Friday, December 21, 2012

Healthstream ( Nasdaq - HSTM ) -- Margins Set to Expand

Healthstream (HSTM $23.00) appears on track to produce excellent on target Q4 results.  The company is the leading provider of Internet based education, training, and certification programs for acute care hospitals in the United States.  That segment represents 77% of revenues.  Healthstream also performs market research surveys for the same clientele, to help them improve customer satisfaction and overall performance.  That business accounts for remaining 23% of sales.  The learning business is growing at a 35% rate.  The research portion has been relatively flat of late.  Healthstream has penetrated approximately 50% of the U.S. learning market, covering nearly 3 million hospital employees.  More hospitals are being added, both via direct sales and indirectly as a result of acquisitions by large hospital chains that already are Healthstream customers.  The number of courses taken by existing customers is rising, too.  And more workers per hospital are being trained these days, to comply with proliferating regulation.  Average revenue per user is up an estimated 15% in 2012.  Third quarter income was stifled by an unusually steep tax rate (48%).  Healthstream's reported tax rate is likely to stay elevated in the December period as the company works off most of its remaining tax loss carryforwards.  Still, the hit is likely to be less severe than the third quarter's.

New products are gaining momentum.  The core learning platform still is exhibiting superior growth.  But that line is bound to slow down as Healthstream fully saturates the market.  Three new areas were launched in 2012 that could pyramid on that large installed base.  The competency (assessment) and performance (performance reviews) platforms were bought by 12 hospitals in the September quarter.  Faster gains are anticipated.  Talent management (certification and workforce management) was bolstered by a pair of acquisitions this year and is being adopted even more quickly.  And a joint venture with medical mannequin producer Laerdal Medical is exhibiting steady gains.  The two companies are developing a high potential simulation technology that computerizes Laerdal's mannequins to grade how well a procedure is done automatically.  So while the core line's growth may start to moderate, the overall software business could keep expanding at a 25%-40% rate well into the decade.

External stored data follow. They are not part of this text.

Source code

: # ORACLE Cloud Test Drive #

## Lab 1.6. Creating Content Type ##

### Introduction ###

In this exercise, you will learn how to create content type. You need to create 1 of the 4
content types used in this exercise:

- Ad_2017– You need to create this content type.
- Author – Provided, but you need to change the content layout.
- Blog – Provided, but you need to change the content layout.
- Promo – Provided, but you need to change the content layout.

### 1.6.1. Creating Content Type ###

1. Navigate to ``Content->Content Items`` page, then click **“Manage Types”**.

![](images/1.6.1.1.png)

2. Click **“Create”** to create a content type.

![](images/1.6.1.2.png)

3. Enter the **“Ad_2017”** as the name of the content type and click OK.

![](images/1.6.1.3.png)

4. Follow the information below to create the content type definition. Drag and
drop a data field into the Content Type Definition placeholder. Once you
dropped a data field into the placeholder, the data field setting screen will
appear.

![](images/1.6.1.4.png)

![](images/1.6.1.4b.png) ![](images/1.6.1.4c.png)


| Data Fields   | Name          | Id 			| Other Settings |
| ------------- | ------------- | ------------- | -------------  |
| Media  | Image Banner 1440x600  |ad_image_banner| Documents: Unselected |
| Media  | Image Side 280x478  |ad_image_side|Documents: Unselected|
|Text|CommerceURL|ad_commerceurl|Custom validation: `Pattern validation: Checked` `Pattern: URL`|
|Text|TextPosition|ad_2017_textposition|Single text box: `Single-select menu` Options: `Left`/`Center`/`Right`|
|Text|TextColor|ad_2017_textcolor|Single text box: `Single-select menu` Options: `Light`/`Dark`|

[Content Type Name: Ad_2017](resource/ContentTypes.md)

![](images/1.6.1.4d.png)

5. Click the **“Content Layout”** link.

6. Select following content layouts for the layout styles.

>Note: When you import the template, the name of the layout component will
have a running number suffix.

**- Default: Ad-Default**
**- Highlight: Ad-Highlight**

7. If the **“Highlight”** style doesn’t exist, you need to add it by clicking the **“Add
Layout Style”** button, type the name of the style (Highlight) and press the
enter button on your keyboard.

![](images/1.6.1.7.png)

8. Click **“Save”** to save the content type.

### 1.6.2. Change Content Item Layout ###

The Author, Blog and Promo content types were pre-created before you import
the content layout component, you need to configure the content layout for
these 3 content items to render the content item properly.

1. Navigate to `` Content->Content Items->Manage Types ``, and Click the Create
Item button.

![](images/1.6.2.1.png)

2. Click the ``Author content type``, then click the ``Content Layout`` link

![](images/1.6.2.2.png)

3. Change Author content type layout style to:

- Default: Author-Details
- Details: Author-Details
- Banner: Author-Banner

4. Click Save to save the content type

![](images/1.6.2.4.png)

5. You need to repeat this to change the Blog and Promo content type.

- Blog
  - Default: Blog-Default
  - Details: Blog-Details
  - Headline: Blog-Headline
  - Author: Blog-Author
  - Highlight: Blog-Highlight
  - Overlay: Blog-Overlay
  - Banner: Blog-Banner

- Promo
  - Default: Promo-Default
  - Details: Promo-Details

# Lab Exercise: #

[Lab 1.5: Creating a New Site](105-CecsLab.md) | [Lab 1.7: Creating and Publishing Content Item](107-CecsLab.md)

Rising government regulation is fueling that growth.  Healthstream is ramping up for a major change in U.S. billing procedures scheduled for 2014.  In addition, more OSHA, HIPPA, and HCAHPS rules are forcing administrators to update their personnel's knowledge of the laws to ensure compliance.  Overall performance could be reinforced by a rebound in research surveys.  Healthstream is beefing up marketing to exploit existing customer relationships it already has in the education area.

We estimate 2012 sales will finish around $105 million to provide income of $.35 a share.  A 29% gain to $135 million appears attainable in 2013.  Higher margins and lower tax rates could yield a faster improvement in earnings.  Our estimate is $.50 a share (+43%).  Another strong performance could develop in 2014 as the new billing codes ("ICD-10") go into effect and the full sweep of the new national health insurance law kicks in.  The health care industry as a whole is certain to feel cost pressure as a result of that legislation.  Healthcare technology may be left unregulated, though, on the presumption it will improve productivity and performance.